Couscous, a kid-friendly grain, serves as this salad's base. Sliced citrus, such as grapefruit, navel oranges and clementines, provide sweet and tangy counterpoints to peppery arugula.
Makes 4 servings
- ½ cup water
- 1 cup dry couscous
- 1½ tablespoons olive oil
- 1 tablespoon aged balsamic vinegar
- 4 seasonal citrus fruit (grapefruit, navel oranges, Cara Cara oranges or clementines)
- 2 ounces fresh mozzarella cheese
- 4 cups baby arugula leaves
- 1 tablespoon finely chopped basil
- Sea salt, to taste
- Freshly cracked pepper, to taste
Place water in a small saucepan; bring to boiling. Add couscous.
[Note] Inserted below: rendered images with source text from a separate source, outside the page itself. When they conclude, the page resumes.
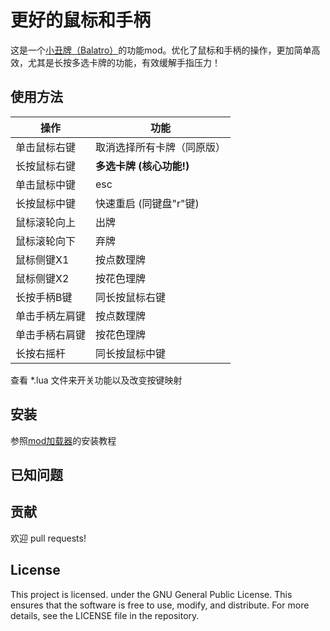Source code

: # 更好的鼠标和手柄
这是一个[小丑牌（Balatro）](https://store.steampowered.com/app/2379780/Balatro/)的功能mod。优化了鼠标和手柄的操作，更加简单高效，尤其是长按多选卡牌的功能，有效缓解手指压力！

## 使用方法
| 操作 | 功能 |
|--|--|
| 单击鼠标右键 | 取消选择所有卡牌（同原版） |
| 长按鼠标右键 | **多选卡牌 (核心功能!)** |
| 单击鼠标中键 | esc |
| 长按鼠标中键 | 快速重启 (同键盘"r"键) |
| 鼠标滚轮向上 | 出牌 |
| 鼠标滚轮向下 | 弃牌 |
| 鼠标侧键X1 | 按点数理牌 |
| 鼠标侧键X2 | 按花色理牌 |
| 长按手柄B键 | 同长按鼠标右键 |
| 单击手柄左肩键 | 按点数理牌 |
| 单击手柄右肩键 | 按花色理牌 |
| 长按右摇杆 | 同长按鼠标中键 |

查看 *.lua 文件来开关功能以及改变按键映射

## 安装
参照[mod加载器](https://github.com/Steamopollys/Steamodded/tree/0.6.0)的安装教程

## 已知问题

## 贡献
欢迎 pull requests!

## License
This project is licensed. under the GNU General Public License. This ensures that the software is free to use, modify, and distribute. For more details, see the LICENSE file in the repository.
Remove saucepan from heat; cover and let stand for 5 minutes. Cool to room temperature.
For dressing, combine olive oil and vinegar; set aside. Using a sharp knife, cut peel from citrus fruit, making sure to remove the white pith. Slice and section fruit; set aside. Cut mozzarella cheese into ¼-inch slices; tear slices into bite-size pieces.
Toss together arugula, basil, citrus fruit and cheese. Spread couscous in bottom of a large serving bowl. Top with arugula mixture. Drizzle with dressing. Season to taste with salt and pepper.